#### WHAT IS NEEDED:
Gather the lines below that include the string "消息系统", copying each in full.

#### Rendered images with source text:
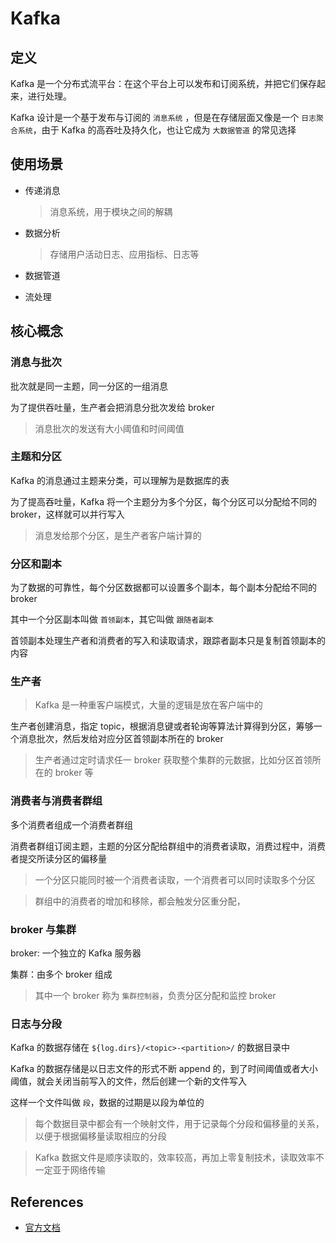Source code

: # Kafka

## 定义

Kafka 是一个分布式流平台：在这个平台上可以发布和订阅系统，并把它们保存起来，进行处理。

Kafka 设计是一个基于发布与订阅的 `消息系统` ，但是在存储层面又像是一个 `日志聚合系统`，由于 Kafka 的高吞吐及持久化，也让它成为 `大数据管道` 的常见选择

## 使用场景

- 传递消息

    > 消息系统，用于模块之间的解耦


- 数据分析

    > 存储用户活动日志、应用指标、日志等

- 数据管道

- 流处理

## 核心概念

### 消息与批次

批次就是同一主题，同一分区的一组消息

为了提供吞吐量，生产者会把消息分批次发给 broker

> 消息批次的发送有大小阈值和时间阈值

### 主题和分区

Kafka 的消息通过主题来分类，可以理解为是数据库的表

为了提高吞吐量，Kafka 将一个主题分为多个分区，每个分区可以分配给不同的 broker，这样就可以并行写入

> 消息发给那个分区，是生产者客户端计算的

### 分区和副本

为了数据的可靠性，每个分区数据都可以设置多个副本，每个副本分配给不同的 broker

其中一个分区副本叫做 `首领副本`，其它叫做 `跟随者副本`

首领副本处理生产者和消费者的写入和读取请求，跟踪者副本只是复制首领副本的内容
 
### 生产者

> Kafka 是一种重客户端模式，大量的逻辑是放在客户端中的

生产者创建消息，指定 topic，根据消息键或者轮询等算法计算得到分区，筹够一个消息批次，然后发给对应分区首领副本所在的 broker

> 生产者通过定时请求任一 broker 获取整个集群的元数据，比如分区首领所在的 broker 等

### 消费者与消费者群组

多个消费者组成一个消费者群组

消费者群组订阅主题，主题的分区分配给群组中的消费者读取，消费过程中，消费者提交所读分区的偏移量

> 一个分区只能同时被一个消费者读取，一个消费者可以同时读取多个分区

> 群组中的消费者的增加和移除，都会触发分区重分配，

### broker 与集群

broker: 一个独立的 Kafka 服务器

集群：由多个 broker 组成

> 其中一个 broker 称为 `集群控制器`，负责分区分配和监控 broker

### 日志与分段

Kafka 的数据存储在 `${log.dirs}/<topic>-<partition>/` 的数据目录中

Kafka 的数据存储是以日志文件的形式不断 append 的，到了时间阈值或者大小阈值，就会关闭当前写入的文件，然后创建一个新的文件写入

这样一个文件叫做 `段`，数据的过期是以段为单位的

> 每个数据目录中都会有一个映射文件，用于记录每个分段和偏移量的关系，以便于根据偏移量读取相应的分段

> Kafka 数据文件是顺序读取的，效率较高，再加上零复制技术，读取效率不一定亚于网络传输

## References

- [官方文档](https://kafka.apache.org/documentation/#quickstart)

#### ANSWER TO THE EXERCISE:
Kafka 设计是一个基于发布与订阅的 `消息系统` ，但是在存储层面又像是一个 `日志聚合系统`，由于 Kafka 的高吞吐及持久化，也让它成为 `大数据管道` 的常见选择
    > 消息系统，用于模块之间的解耦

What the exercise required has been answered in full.